Bachlorette party Ideas: having an underage BM

Kassie, on April 21, 2015 at 3:39 PM

Posted in Community Conversations 36

Okay, so this past Friday, I had 3/4 of my bridesmaids over to kind of brainstorm and hammer some details out. Well, we got talking about my bachlorette party and how my MOH want to go bar hopping. My issue with this is, as I told them, that I'm not much of a drinker, and they all know that, and I...

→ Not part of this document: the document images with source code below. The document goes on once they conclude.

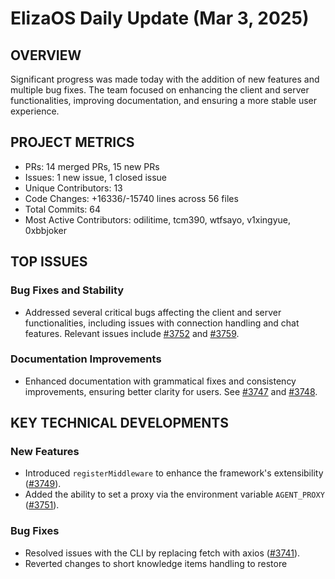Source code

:# ElizaOS Daily Update (Mar 3, 2025)

## OVERVIEW 
Significant progress was made today with the addition of new features and multiple bug fixes. The team focused on enhancing the client and server functionalities, improving documentation, and ensuring a more stable user experience.

## PROJECT METRICS
- PRs: 14 merged PRs, 15 new PRs
- Issues: 1 new issue, 1 closed issue
- Unique Contributors: 13
- Code Changes: +16336/-15740 lines across 56 files
- Total Commits: 64
- Most Active Contributors: odilitime, tcm390, wtfsayo, v1xingyue, 0xbbjoker

## TOP ISSUES
### Bug Fixes and Stability
- Addressed several critical bugs affecting the client and server functionalities, including issues with connection handling and chat features. Relevant issues include [#3752](https://github.com/elizaos/eliza/issues/3752) and [#3759](https://github.com/elizaos/eliza/issues/3759).

### Documentation Improvements
- Enhanced documentation with grammatical fixes and consistency improvements, ensuring better clarity for users. See [#3747](https://github.com/elizaos/eliza/issues/3747) and [#3748](https://github.com/elizaos/eliza/issues/3748).

## KEY TECHNICAL DEVELOPMENTS
### New Features
- Introduced `registerMiddleware` to enhance the framework's extensibility ([#3749](https://github.com/elizaos/eliza/pull/3749)).
- Added the ability to set a proxy via the environment variable `AGENT_PROXY` ([#3751](https://github.com/elizaos/eliza/pull/3751)).

### Bug Fixes
- Resolved issues with the CLI by replacing fetch with axios ([#3741](https://github.com/elizaos/eliza/pull/3741)).
- Reverted changes to short knowledge items handling to restore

Okay, so this past Friday, I had 3/4 of my bridesmaids over to kind of brainstorm and hammer some details out. Well, we got talking about my bachlorette party and how my MOH want to go bar hopping. My issue with this is, as I told them, that I'm not much of a drinker, and they all know that, and I don't want to drink so much I get sick because I don't know how much I can handle. I also don't want to go bar hopping because I feel like it will exclude my 18 year old FSIL (also a BM) my MOH tried to tell me that FSIL could still come and be the DD, she said bars will let underage people in as long as they get a mark showing they can'at drink, I'm a bit skeptical, can anyone verify that? Also, some other suggestions would be appreciated.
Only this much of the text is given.